WORK REQUEST - Lines from the entries below that hold "Alternative" form the answer; copy all of them.

RECORDS SUPPLIED -

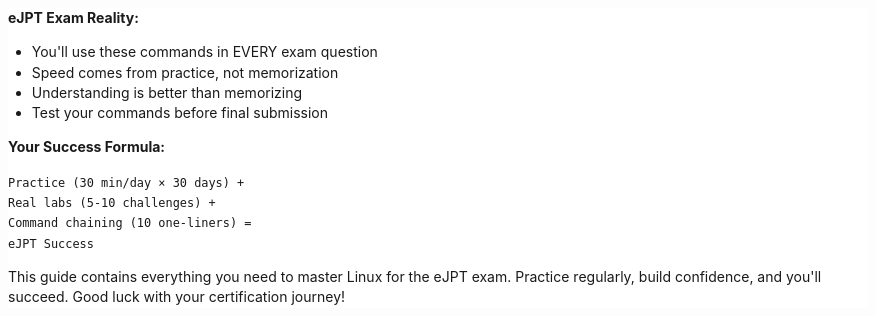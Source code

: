 **eJPT Exam Reality:**
- You'll use these commands in EVERY exam question
- Speed comes from practice, not memorization
- Understanding is better than memorizing
- Test your commands before final submission

**Your Success Formula:**
```
Practice (30 min/day × 30 days) + 
Real labs (5-10 challenges) + 
Command chaining (10 one-liners) = 
eJPT Success
```

This guide contains everything you need to master Linux for the eJPT exam. Practice regularly, build confidence, and you'll succeed. Good luck with your certification journey!
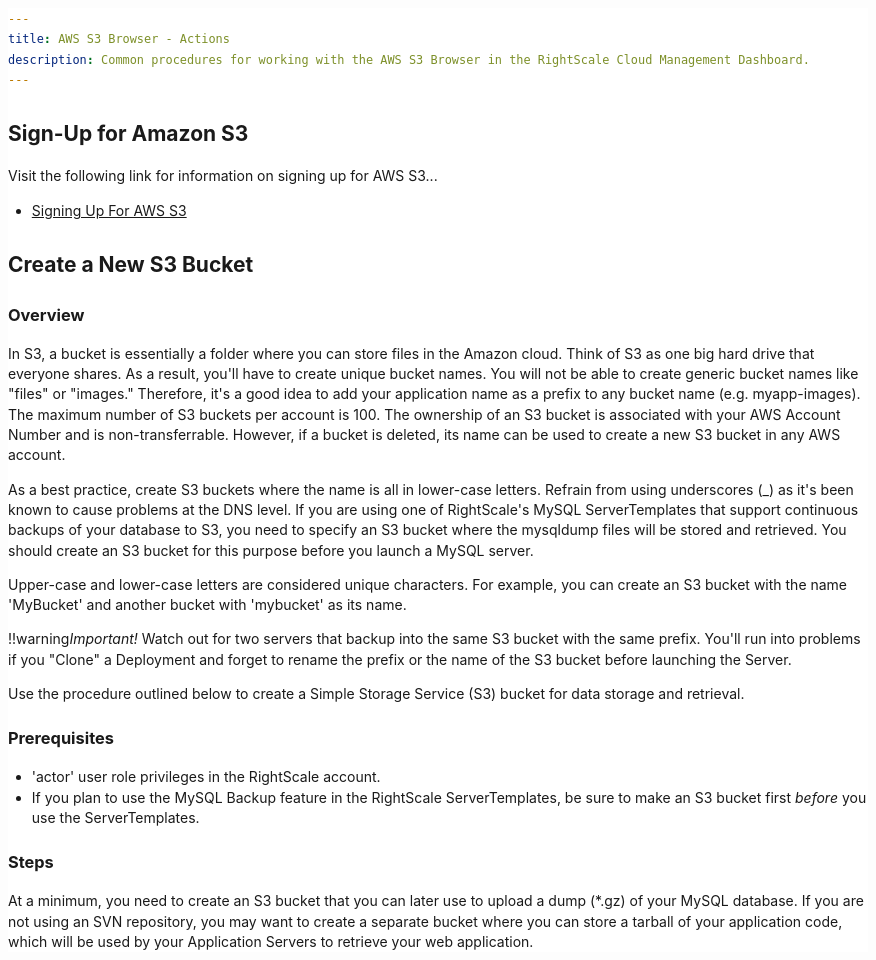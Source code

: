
 ```yaml
---
title: AWS S3 Browser - Actions
description: Common procedures for working with the AWS S3 Browser in the RightScale Cloud Management Dashboard. 
---
```


## Sign-Up for Amazon S3

Visit the following link for information on signing up for AWS S3...

* [Signing Up For AWS S3](http://docs.aws.amazon.com/AmazonS3/latest/gsg/SigningUpforS3.html)

## Create a New S3 Bucket

### Overview

In S3, a bucket is essentially a folder where you can store files in the Amazon cloud. Think of S3 as one big hard drive that everyone shares. As a result, you'll have to create unique bucket names. You will not be able to create generic bucket names like "files" or "images." Therefore, it's a good idea to add your application name as a prefix to any bucket name (e.g. myapp-images). The maximum number of S3 buckets per account is 100. The ownership of an S3 bucket is associated with your AWS Account Number and is non-transferrable. However, if a bucket is deleted, its name can be used to create a new S3 bucket in any AWS account.

As a best practice, create S3 buckets where the name is all in lower-case letters. Refrain from using underscores (\_) as it's been known to cause problems at the DNS level. If you are using one of RightScale's MySQL ServerTemplates that support continuous backups of your database to S3, you need to specify an S3 bucket where the mysqldump files will be stored and retrieved. You should create an S3 bucket for this purpose before you launch a MySQL server.

Upper-case and lower-case letters are considered unique characters. For example, you can create an S3 bucket with the name 'MyBucket' and another bucket with 'mybucket' as its name.

!!warning*Important!* Watch out for two servers that backup into the same S3 bucket with the same prefix. You'll run into problems if you "Clone" a Deployment and forget to rename the prefix or the name of the S3 bucket before launching the Server.

Use the procedure outlined below to create a Simple Storage Service (S3) bucket for data storage and retrieval.

### Prerequisites

* 'actor' user role privileges in the RightScale account.
* If you plan to use the MySQL Backup feature in the RightScale ServerTemplates, be sure to make an S3 bucket first *before* you use the ServerTemplates.

### Steps

At a minimum, you need to create an S3 bucket that you can later use to upload a dump (\*.gz) of your MySQL database. If you are not using an SVN repository, you may want to create a separate bucket where you can store a tarball of your application code, which will be used by your Application Servers to retrieve your web application.

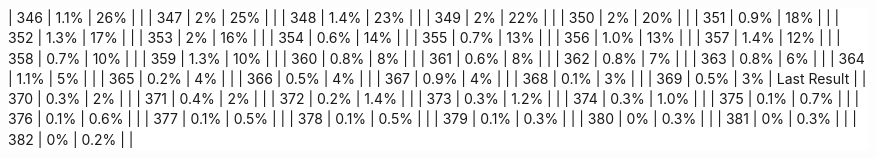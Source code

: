 | 346 | 1.1% | 26% |  |
| 347 | 2% | 25% |  |
| 348 | 1.4% | 23% |  |
| 349 | 2% | 22% |  |
| 350 | 2% | 20% |  |
| 351 | 0.9% | 18% |  |
| 352 | 1.3% | 17% |  |
| 353 | 2% | 16% |  |
| 354 | 0.6% | 14% |  |
| 355 | 0.7% | 13% |  |
| 356 | 1.0% | 13% |  |
| 357 | 1.4% | 12% |  |
| 358 | 0.7% | 10% |  |
| 359 | 1.3% | 10% |  |
| 360 | 0.8% | 8% |  |
| 361 | 0.6% | 8% |  |
| 362 | 0.8% | 7% |  |
| 363 | 0.8% | 6% |  |
| 364 | 1.1% | 5% |  |
| 365 | 0.2% | 4% |  |
| 366 | 0.5% | 4% |  |
| 367 | 0.9% | 4% |  |
| 368 | 0.1% | 3% |  |
| 369 | 0.5% | 3% | Last Result |
| 370 | 0.3% | 2% |  |
| 371 | 0.4% | 2% |  |
| 372 | 0.2% | 1.4% |  |
| 373 | 0.3% | 1.2% |  |
| 374 | 0.3% | 1.0% |  |
| 375 | 0.1% | 0.7% |  |
| 376 | 0.1% | 0.6% |  |
| 377 | 0.1% | 0.5% |  |
| 378 | 0.1% | 0.5% |  |
| 379 | 0.1% | 0.3% |  |
| 380 | 0% | 0.3% |  |
| 381 | 0% | 0.3% |  |
| 382 | 0% | 0.2% |  |
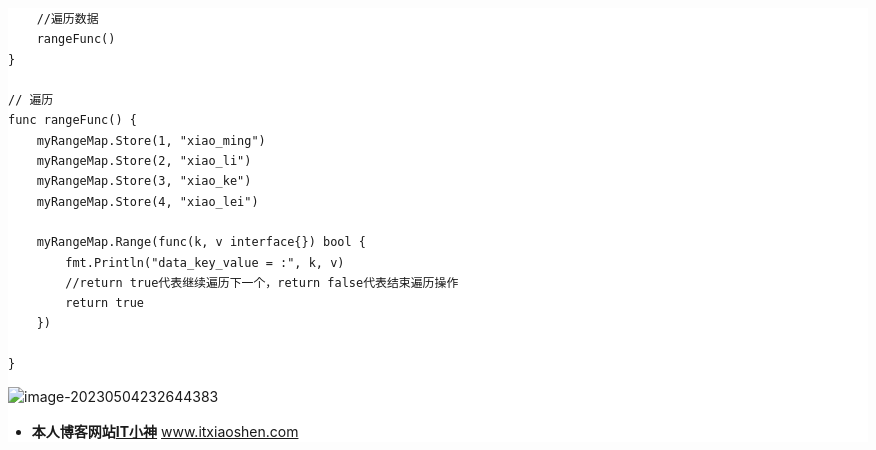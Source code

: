     
    	//遍历数据
    	rangeFunc()
    }
    
    // 遍历
    func rangeFunc() {
    	myRangeMap.Store(1, "xiao_ming")
    	myRangeMap.Store(2, "xiao_li")
    	myRangeMap.Store(3, "xiao_ke")
    	myRangeMap.Store(4, "xiao_lei")
    
    	myRangeMap.Range(func(k, v interface{}) bool {
    		fmt.Println("data_key_value = :", k, v)
    		//return true代表继续遍历下一个，return false代表结束遍历操作
    		return true
    	})
    
    }
    

![image-20230504232644383](https://img-blog.csdnimg.cn/img_convert/9c620b3e72c45e6fbea39bba618ccf58.png)

*   **本人博客网站**[**IT小神**](http://www.itxiaoshen.com) www.itxiaoshen.com
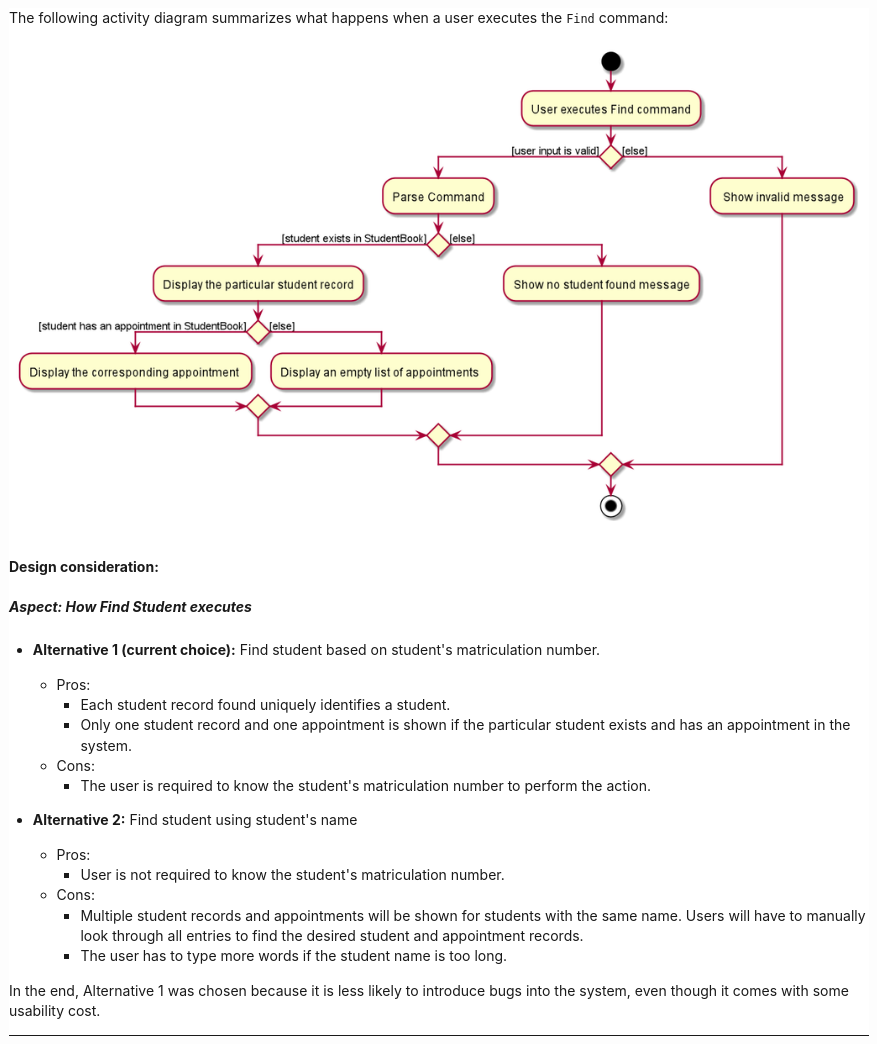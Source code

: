 The following activity diagram summarizes what happens when a user executes the `Find` command:

![Find Student_Activity Diagram](images/FindStudentActivityDiagram.png)

#### Design consideration:

##### Aspect: How Find Student executes

* **Alternative 1 (current choice):** Find student based on student's matriculation number.
    * Pros:
        * Each student record found uniquely identifies a student. 
        * Only one student record and one appointment is shown if the particular student exists and has an appointment in the system. 
    * Cons:
        * The user is required to know the student's matriculation number to perform the action. 
        

* **Alternative 2:** Find student using student's name
    * Pros:
        * User is not required to know the student's matriculation number.
    * Cons:
        * Multiple student records and appointments will be shown for students with the same name. Users will have to manually look through all entries to find the desired student and appointment records.
        * The user has to type more words if the student name is too long. 

In the end, Alternative 1 was chosen because it is less likely to introduce bugs into the system, even though it comes with some usability cost. 

--------------------------------------------------------------------------------------------------------------------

YOUR RESPONSE -
* **Alternative 1 (current choice):** Find student based on student's matriculation number.
* **Alternative 2:** Find student using student's name
In the end, Alternative 1 was chosen because it is less likely to introduce bugs into the system, even though it comes with some usability cost. 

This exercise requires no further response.